2. (i) The core question which requires  determination in  this appeal  is whether the  High Court exceeded its jurisdiction by  directing the trial court for retrial of the  suit and permitting the defendants to file  written statement and documents  without  assigning any justifiable and legally  sustainable reason particularly when the  defendants-respondents were admittedly  served  with the summons and were also duly  represented by their advocate in the trial  court?  

(ii)  Further question which is  related to the issue is whether the  defendants-respondents who had chosen  not to  file  written statement  in spite of  several  opportunities  granted by the trial court,  could be  granted  fresh opportunity  by the  High Court to file written statement and order  for retrial resulting into delay and prejudice  to the plaintiff-appellant from enjoying the  fruits of the decree in his favour?.

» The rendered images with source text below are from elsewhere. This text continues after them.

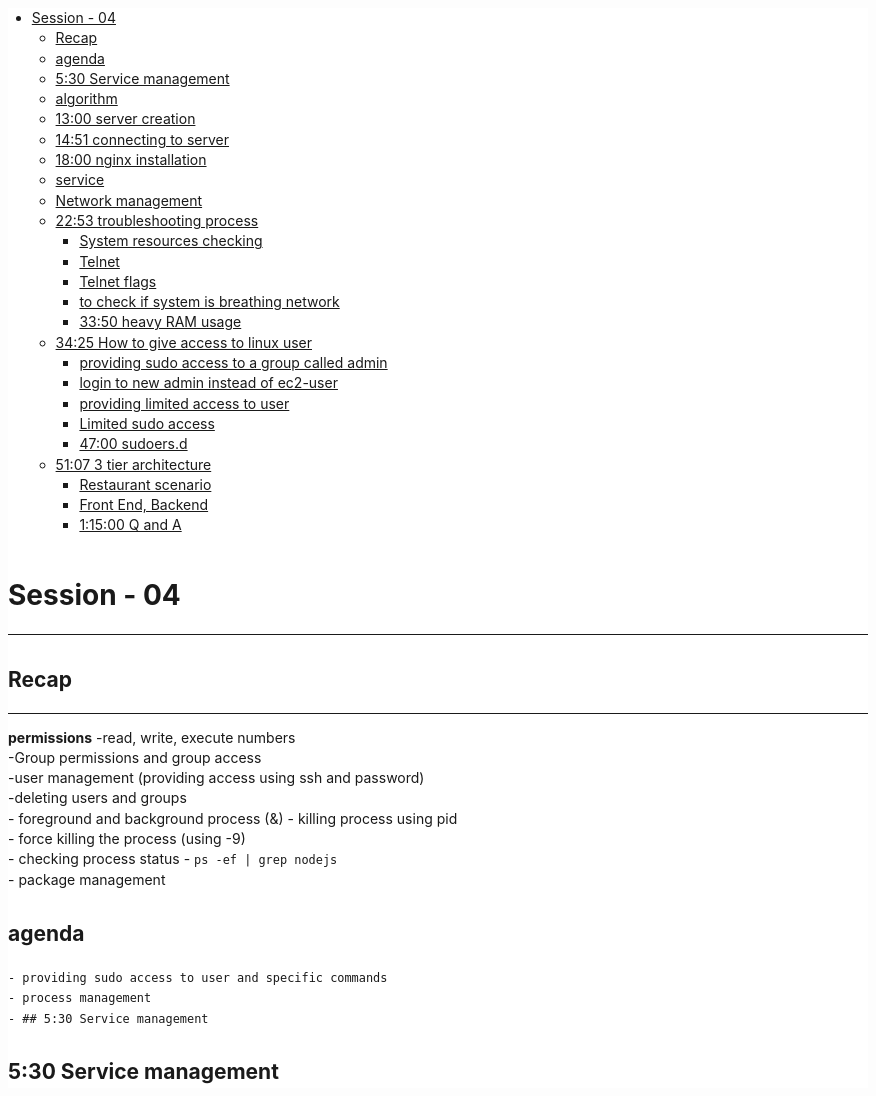 
- [Session - 04](#session---04)
  - [Recap](#recap)
  - [agenda](#agenda)
  - [5:30 Service management](#530-service-management)
  - [algorithm](#algorithm)
  - [13:00 server creation](#1300-server-creation)
  - [14:51 connecting to server](#1451-connecting-to-server)
  - [18:00 nginx installation](#1800-nginx-installation)
  - [service](#service)
  - [Network management](#network-management)
  - [22:53 troubleshooting process](#2253-troubleshooting-process)
    - [System resources checking](#system-resources-checking)
    - [Telnet](#telnet)
    - [Telnet flags](#telnet-flags)
    - [to check if system is breathing network](#to-check-if-system-is-breathing-network)
    - [33:50 heavy RAM usage](#3350-heavy-ram-usage)
  - [34:25 How to give access to linux user](#3425-how-to-give-access-to-linux-user)
    - [providing sudo access to a group called admin](#providing-sudo-access-to-a-group-called-admin)
    - [login to new admin instead of ec2-user](#login-to-new-admin-instead-of-ec2-user)
    - [providing limited access to user](#providing-limited-access-to-user)
    - [Limited sudo access](#limited-sudo-access)
    - [47:00 sudoers.d](#4700-sudoersd)
  - [51:07 3 tier architecture](#5107-3-tier-architecture)
    - [Restaurant scenario](#restaurant-scenario)
    - [Front End, Backend](#front-end-backend)
    - [1:15:00 Q and A](#11500-q-and-a)


# Session - 04
--------------
## Recap
--------
**permissions**
    -read, write, execute numbers  
    -Group permissions and group access  
    -user management (providing access using ssh and password)  
    -deleting users and groups  
    - foreground and background process (&)
    - killing process using pid  
    - force killing the process (using -9)  
    - checking process status - `ps -ef | grep nodejs`  
    - package management  
## agenda 
    - providing sudo access to user and specific commands
    - process management
    - ## 5:30 Service management
## 5:30 Service management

(iii) Yet another important question  which arises herein and frequently crops up  before the trial court is whether the trial  court before whom the defendants failed to  file written statement in spite of repeated  opportunities  could straightway pass a decree  in favour of the  plaintiff without entering  into  the merits of the plaintiff’s case and  without  directing the plaintiff to lead  evidence in support of his case and  appreciating any evidence or in spite of the  absence of written statement, the trial court  ought to try the suit  critically appreciating  the merits of the plaintiff’s case directing  the plaintiff to adduce evidence  in support  of his  own case examining the weight of  evidence led by the plaintiff?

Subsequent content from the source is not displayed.